* **Exercise brief**
Write out the entries verbatim and leave the images out of the copy.

Segment Open

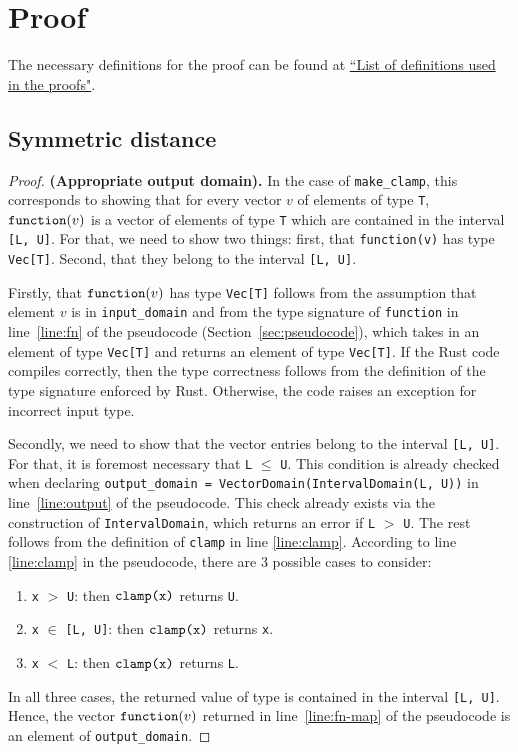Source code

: \documentclass{article}
\begin{document}
\section{Proof}
The necessary definitions for the proof can be found at \href{https://www.overleaf.com/project/60d214e390b337703d200982}{``List of definitions used in the proofs"}.

\subsection{Symmetric distance}

\begin{proof}
\textbf{(Appropriate output domain).} In the case of \texttt{make\_clamp}, this corresponds to showing that for every vector $v$ of elements of type \texttt{T}, $\texttt{function}(v)$ is a vector of elements of type \texttt{T} which are contained in the interval \texttt{[L, U]}. For that, we need to show two things: first, that \texttt{function(v)} has type \texttt{Vec[T]}.
Second, that they belong to the interval \texttt{[L, U]}.

Firstly, that $\texttt{function}(v)$ has type \texttt{Vec[T]} follows from the assumption that element $v$ is in \texttt{input\_domain} and from the type signature of \texttt{function} in line~\ref{line:fn} of the pseudocode (Section~\ref{sec:pseudocode}), which takes in an element of type \texttt{Vec[T]} and returns an element of type \texttt{Vec[T]}. If the Rust code compiles correctly, then the type correctness follows from the definition of the type signature enforced by Rust. Otherwise, the code raises an exception for incorrect input type. 

Secondly, we need to show that the vector entries belong to the interval \texttt{[L, U]}. For that, it is foremost necessary that \texttt{L} $\leq$ \texttt{U}. This condition is already checked when declaring \texttt{output\_domain = VectorDomain(IntervalDomain(L, U))} in line~\ref{line:output} of the pseudocode. This check already exists via the construction of \texttt{IntervalDomain}, which returns an error if \texttt{L} $>$ \texttt{U}. The rest follows from the definition of \texttt{clamp} in line \ref{line:clamp}. According to line \ref{line:clamp} in the pseudocode, there are 3 possible cases to consider:
\begin{enumerate}
    \item \texttt{x} $>$ \texttt{U}: then $\texttt{clamp}\texttt{(x)}$ returns \texttt{U}.
    \item \texttt{x} $\in$ \texttt{[L, U]}: then $\texttt{clamp}\texttt{(x)}$ returns \texttt{x}.
    \item \texttt{x} $<$ \texttt{L}: then $\texttt{clamp}\texttt{(x)}$ returns \texttt{L}.
\end{enumerate}
In all three cases, the returned value of type \T is contained in the interval \texttt{[L, U]}. Hence, the vector $\texttt{function}(v)$ returned in line~\ref{line:fn-map} of the pseudocode is an element of \texttt{output\_domain}.


\end{proof}
\end{document}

Segment Closed

* **Written answer**
Source code

: \documentclass{article}
\begin{document}
\section{Proof}
The necessary definitions for the proof can be found at \href{https://www.overleaf.com/project/60d214e390b337703d200982}{``List of definitions used in the proofs"}.

\subsection{Symmetric distance}

\begin{proof}
\textbf{(Appropriate output domain).} In the case of \texttt{make\_clamp}, this corresponds to showing that for every vector $v$ of elements of type \texttt{T}, $\texttt{function}(v)$ is a vector of elements of type \texttt{T} which are contained in the interval \texttt{[L, U]}. For that, we need to show two things: first, that \texttt{function(v)} has type \texttt{Vec[T]}.
Second, that they belong to the interval \texttt{[L, U]}.

Firstly, that $\texttt{function}(v)$ has type \texttt{Vec[T]} follows from the assumption that element $v$ is in \texttt{input\_domain} and from the type signature of \texttt{function} in line~\ref{line:fn} of the pseudocode (Section~\ref{sec:pseudocode}), which takes in an element of type \texttt{Vec[T]} and returns an element of type \texttt{Vec[T]}. If the Rust code compiles correctly, then the type correctness follows from the definition of the type signature enforced by Rust. Otherwise, the code raises an exception for incorrect input type. 

Secondly, we need to show that the vector entries belong to the interval \texttt{[L, U]}. For that, it is foremost necessary that \texttt{L} $\leq$ \texttt{U}. This condition is already checked when declaring \texttt{output\_domain = VectorDomain(IntervalDomain(L, U))} in line~\ref{line:output} of the pseudocode. This check already exists via the construction of \texttt{IntervalDomain}, which returns an error if \texttt{L} $>$ \texttt{U}. The rest follows from the definition of \texttt{clamp} in line \ref{line:clamp}. According to line \ref{line:clamp} in the pseudocode, there are 3 possible cases to consider:
\begin{enumerate}
    \item \texttt{x} $>$ \texttt{U}: then $\texttt{clamp}\texttt{(x)}$ returns \texttt{U}.
    \item \texttt{x} $\in$ \texttt{[L, U]}: then $\texttt{clamp}\texttt{(x)}$ returns \texttt{x}.
    \item \texttt{x} $<$ \texttt{L}: then $\texttt{clamp}\texttt{(x)}$ returns \texttt{L}.
\end{enumerate}
In all three cases, the returned value of type \T is contained in the interval \texttt{[L, U]}. Hence, the vector $\texttt{function}(v)$ returned in line~\ref{line:fn-map} of the pseudocode is an element of \texttt{output\_domain}.


\end{proof}
\end{document}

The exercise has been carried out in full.